I’d like to start with Where the World Begins[i] by David Ward, which explores the histories held within Liverpool – in the flow of the river and the lives it carries with it. David has long been part of Liverpool’s literary scene, as co-founder of The Windows Project and Smoke Magazine. As his poem suggests, the port’s part in the transatlantic slave trade has brought great prosperity and great pain.
It’s 190 years since The Slavery Abolition Act of 1833. In his poem On Exchange Flags[ii], writer and historian Greg Quiery takes us to the square where cotton brokers once conducted their business. (Readers can visit Exchange Flags, located just behind the Town Hall, bordered by Chapel Street, Exchange Street, Dale Street and Rumford Street). Originally from Co. Down, Greg has lived in Liverpool for over 50 years and was a member of the committee that established the Liverpool Irish Famine Trail.
We’re currently commemorating the 175th anniversary of the 7-year span of the Famine. And, if you only read one poem on the subject, I’d suggest The Great Hunger[iii] by Monaghan-born Patrick Kavanagh (who also penned On Raglan Road). The poem highlights -in stark and moving detail- the painful experiences of farmer Patrick Maguire.
Liverpool’s Irish Famine Trail highlights resonant sites throughout the city. Sites such as Clarence Dock, through which passed 1.3million Irish migrants, between 1845 and 1852, and the Famine Memorial (St Luke’s Church). It also features the grave of Kitty Wilkinson, whose untiring work with the poor led to the establishment of, what is believed to be, the first public washhouse in the world. She’s recalled in Matt Simpson’s Ancestors[iv]. Simpson was from a Liverpool seafaring family himself. Ancestors summons the memory of those swept here, often unwillingly, on the tide. My own poem, Saving the Last Potato[v], was directly inspired by the connection my family has with Clarence Dock, as well as another commemoration: the 70th anniversary of the European Convention of Human Rights, which highlights everyone’s right to safety.

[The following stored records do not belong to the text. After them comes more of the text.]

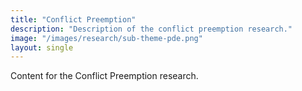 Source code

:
 ```yaml
---
title: "Conflict Preemption"
description: "Description of the conflict preemption research."
image: "/images/research/sub-theme-pde.png"
layout: single
---
```

Content for the Conflict Preemption research.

Liverpool has, for centuries, offered a home to travellers from all over the world. The city famously has the oldest Chinese community in Europe, due in part to The Blue Funnel Line. The company operated merchant ships for 122 years and played a significant role in both world wars. 2023 marks 35 years since its demise. In Mersey River[vi] -a poem through which the shape of the river literally runs- Jennifer Lee Tsai pays tribute to the Chinese sailors who worked for the company, often at great personal cost.
It’s also 75 years since The Empire Windrush landed in Tilbury docks, heralding 20+ years of migration. Heralding the arrival of half-a-million Caribbean people, attracted by Britain’s appeal for skilled workers to help rebuild the country in the wake of World War II. In Anchored[vii], Liverpool poet Levi Tafari shares his parents’ own experience. Read live at this year’s Liverpool Arts and Culture Race Equality Manifesto launch, the complex story of migrants, whether invited or enforced, is brilliantly articulated.
Liverpool is a literary city. It’s full of stories, music and verse. The Irish poet and playwright W.B. Yeats was no stranger, frequently passing through the port en route to his mother’s native Sligo. And there must have been great celebration when, a hundred years ago, he became the first Irishman to win the Nobel Prize for Literature.
In 1923, Ireland was emerging from a long period of conflict. Yeats became a senator in the first Seanad Éireann, and the Nobel Committee made special mention of ‘his always inspired poetry, which in a highly artistic form gives expression to the spirit of a whole nation.’ There are so many wonderful Yeats poems that express that spirit but, since we’re currently commemorating the centenary of the end of the Irish Civil War, I’d suggest looking at The Stare’s Nest by My Window[viii], which has since provided inspiration for many other writers. ‘Stare’ is a dialect word for a starling, and –as Seamus Heaney mentioned over 70-years later in his own Nobel acceptance speech– the poem explores the need on one hand for hardness and retribution while, on the other, a desire to hold onto sweetness and trust.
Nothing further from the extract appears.